Set down exactly the lines from the one containing "# Skip Setup and Launch on..." through the last line of the data below, and no others.

····················

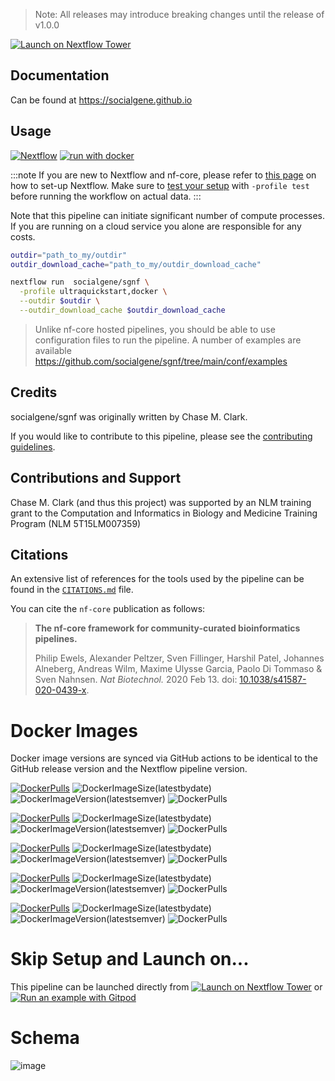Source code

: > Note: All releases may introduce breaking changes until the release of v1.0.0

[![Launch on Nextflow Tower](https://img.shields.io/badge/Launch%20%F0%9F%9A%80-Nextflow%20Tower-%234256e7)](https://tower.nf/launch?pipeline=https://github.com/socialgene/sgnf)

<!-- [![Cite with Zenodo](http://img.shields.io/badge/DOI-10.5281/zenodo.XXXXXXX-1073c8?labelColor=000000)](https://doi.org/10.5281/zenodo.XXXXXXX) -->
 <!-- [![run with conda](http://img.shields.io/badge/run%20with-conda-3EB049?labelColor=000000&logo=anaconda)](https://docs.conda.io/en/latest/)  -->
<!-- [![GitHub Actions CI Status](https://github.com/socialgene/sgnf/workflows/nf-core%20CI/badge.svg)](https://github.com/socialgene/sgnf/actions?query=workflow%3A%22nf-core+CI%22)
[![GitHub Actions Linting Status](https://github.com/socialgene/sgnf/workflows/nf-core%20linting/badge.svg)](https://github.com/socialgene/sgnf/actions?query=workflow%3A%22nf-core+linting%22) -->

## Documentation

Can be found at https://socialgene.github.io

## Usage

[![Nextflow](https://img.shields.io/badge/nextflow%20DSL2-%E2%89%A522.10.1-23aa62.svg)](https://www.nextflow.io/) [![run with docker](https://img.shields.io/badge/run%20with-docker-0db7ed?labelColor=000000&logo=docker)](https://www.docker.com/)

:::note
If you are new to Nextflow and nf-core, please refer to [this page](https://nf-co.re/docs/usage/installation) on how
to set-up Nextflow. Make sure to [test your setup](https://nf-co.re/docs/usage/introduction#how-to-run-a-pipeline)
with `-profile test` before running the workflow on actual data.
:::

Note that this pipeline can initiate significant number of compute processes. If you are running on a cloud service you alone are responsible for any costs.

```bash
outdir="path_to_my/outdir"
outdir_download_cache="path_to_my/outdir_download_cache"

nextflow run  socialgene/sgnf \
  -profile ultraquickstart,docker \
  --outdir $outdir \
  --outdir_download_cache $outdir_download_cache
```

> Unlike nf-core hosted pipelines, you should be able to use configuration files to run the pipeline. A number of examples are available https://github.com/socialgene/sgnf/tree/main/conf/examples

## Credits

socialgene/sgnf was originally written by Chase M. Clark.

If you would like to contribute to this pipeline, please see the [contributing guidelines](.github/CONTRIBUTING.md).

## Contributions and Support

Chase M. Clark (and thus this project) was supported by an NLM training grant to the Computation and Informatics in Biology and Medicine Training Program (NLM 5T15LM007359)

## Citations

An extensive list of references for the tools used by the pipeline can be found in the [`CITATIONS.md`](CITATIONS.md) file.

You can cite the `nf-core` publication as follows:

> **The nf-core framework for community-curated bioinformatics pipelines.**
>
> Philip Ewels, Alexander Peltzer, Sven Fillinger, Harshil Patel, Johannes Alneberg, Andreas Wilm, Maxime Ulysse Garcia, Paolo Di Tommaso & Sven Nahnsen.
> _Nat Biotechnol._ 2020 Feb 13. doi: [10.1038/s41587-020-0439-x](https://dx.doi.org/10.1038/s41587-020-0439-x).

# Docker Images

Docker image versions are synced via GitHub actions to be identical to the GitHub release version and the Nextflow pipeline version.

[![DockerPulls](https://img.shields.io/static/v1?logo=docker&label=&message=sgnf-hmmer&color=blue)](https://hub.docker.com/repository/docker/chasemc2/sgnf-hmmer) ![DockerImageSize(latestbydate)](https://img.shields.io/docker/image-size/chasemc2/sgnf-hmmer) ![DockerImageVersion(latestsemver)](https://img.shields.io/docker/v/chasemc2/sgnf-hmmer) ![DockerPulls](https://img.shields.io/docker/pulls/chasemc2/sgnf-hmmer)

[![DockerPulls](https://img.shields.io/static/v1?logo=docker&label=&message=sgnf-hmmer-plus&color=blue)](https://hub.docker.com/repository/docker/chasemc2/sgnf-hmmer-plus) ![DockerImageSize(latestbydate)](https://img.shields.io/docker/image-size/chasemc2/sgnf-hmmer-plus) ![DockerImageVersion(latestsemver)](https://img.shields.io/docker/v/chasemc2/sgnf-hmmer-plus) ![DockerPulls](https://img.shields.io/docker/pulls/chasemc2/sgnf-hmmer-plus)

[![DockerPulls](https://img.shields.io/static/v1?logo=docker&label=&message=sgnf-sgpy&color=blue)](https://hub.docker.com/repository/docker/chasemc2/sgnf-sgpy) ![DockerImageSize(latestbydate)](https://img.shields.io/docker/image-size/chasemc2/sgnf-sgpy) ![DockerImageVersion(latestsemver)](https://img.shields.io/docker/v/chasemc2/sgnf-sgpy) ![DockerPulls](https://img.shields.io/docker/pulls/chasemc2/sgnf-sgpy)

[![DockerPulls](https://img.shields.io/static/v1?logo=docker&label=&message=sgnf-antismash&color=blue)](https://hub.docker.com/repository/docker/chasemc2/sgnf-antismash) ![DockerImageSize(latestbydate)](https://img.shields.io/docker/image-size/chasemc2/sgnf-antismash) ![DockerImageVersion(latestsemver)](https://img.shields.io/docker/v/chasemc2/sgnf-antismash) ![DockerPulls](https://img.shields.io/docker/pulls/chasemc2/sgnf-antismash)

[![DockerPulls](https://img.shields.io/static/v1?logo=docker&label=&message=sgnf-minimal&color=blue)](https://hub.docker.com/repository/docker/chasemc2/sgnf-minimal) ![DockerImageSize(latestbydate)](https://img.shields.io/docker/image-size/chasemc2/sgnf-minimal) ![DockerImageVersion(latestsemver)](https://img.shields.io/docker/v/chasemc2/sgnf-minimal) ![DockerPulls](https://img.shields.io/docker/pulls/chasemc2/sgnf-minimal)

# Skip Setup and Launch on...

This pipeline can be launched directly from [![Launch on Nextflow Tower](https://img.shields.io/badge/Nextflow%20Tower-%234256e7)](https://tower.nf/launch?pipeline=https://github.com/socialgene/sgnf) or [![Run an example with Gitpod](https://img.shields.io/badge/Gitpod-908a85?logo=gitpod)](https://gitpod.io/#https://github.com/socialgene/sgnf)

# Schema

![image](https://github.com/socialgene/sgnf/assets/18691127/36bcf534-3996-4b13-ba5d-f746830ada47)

····················

● **Exercise result**:
# Skip Setup and Launch on...

This pipeline can be launched directly from [![Launch on Nextflow Tower](https://img.shields.io/badge/Nextflow%20Tower-%234256e7)](https://tower.nf/launch?pipeline=https://github.com/socialgene/sgnf) or [![Run an example with Gitpod](https://img.shields.io/badge/Gitpod-908a85?logo=gitpod)](https://gitpod.io/#https://github.com/socialgene/sgnf)

# Schema

![image](https://github.com/socialgene/sgnf/assets/18691127/36bcf534-3996-4b13-ba5d-f746830ada47)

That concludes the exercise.